**About this exercise**: Read through the listing below, and copy every line where the string "Psuedocode" appears.
□ □ □
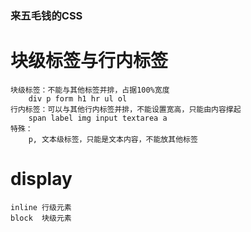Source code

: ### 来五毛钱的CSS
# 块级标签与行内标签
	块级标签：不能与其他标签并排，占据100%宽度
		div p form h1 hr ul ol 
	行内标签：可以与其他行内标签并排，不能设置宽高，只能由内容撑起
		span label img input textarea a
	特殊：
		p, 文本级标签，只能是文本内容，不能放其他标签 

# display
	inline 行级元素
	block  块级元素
□ □ □
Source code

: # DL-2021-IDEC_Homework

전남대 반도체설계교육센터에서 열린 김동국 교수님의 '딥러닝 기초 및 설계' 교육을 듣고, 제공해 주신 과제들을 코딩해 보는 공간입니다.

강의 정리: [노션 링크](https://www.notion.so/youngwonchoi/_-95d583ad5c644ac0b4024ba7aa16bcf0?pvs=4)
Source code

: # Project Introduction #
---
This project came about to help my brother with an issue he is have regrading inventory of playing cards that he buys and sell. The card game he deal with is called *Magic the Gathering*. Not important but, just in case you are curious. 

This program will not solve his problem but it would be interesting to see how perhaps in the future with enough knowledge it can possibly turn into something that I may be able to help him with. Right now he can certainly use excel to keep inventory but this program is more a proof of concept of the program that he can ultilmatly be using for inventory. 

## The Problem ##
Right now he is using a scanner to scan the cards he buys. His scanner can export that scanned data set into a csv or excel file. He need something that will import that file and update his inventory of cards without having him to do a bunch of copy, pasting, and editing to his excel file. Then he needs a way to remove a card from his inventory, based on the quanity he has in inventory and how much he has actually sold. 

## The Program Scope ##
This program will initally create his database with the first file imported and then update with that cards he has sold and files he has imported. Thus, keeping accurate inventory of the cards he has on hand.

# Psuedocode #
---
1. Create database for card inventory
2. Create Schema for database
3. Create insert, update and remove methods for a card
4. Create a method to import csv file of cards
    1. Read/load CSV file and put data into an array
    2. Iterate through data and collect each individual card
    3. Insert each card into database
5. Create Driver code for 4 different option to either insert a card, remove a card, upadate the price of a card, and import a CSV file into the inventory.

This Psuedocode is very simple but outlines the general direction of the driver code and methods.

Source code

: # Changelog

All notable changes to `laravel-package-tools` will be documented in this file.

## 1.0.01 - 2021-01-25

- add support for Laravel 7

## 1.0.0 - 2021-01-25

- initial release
□ □ □
**Exercise output**:
# Psuedocode #
This Psuedocode is very simple but outlines the general direction of the driver code and methods.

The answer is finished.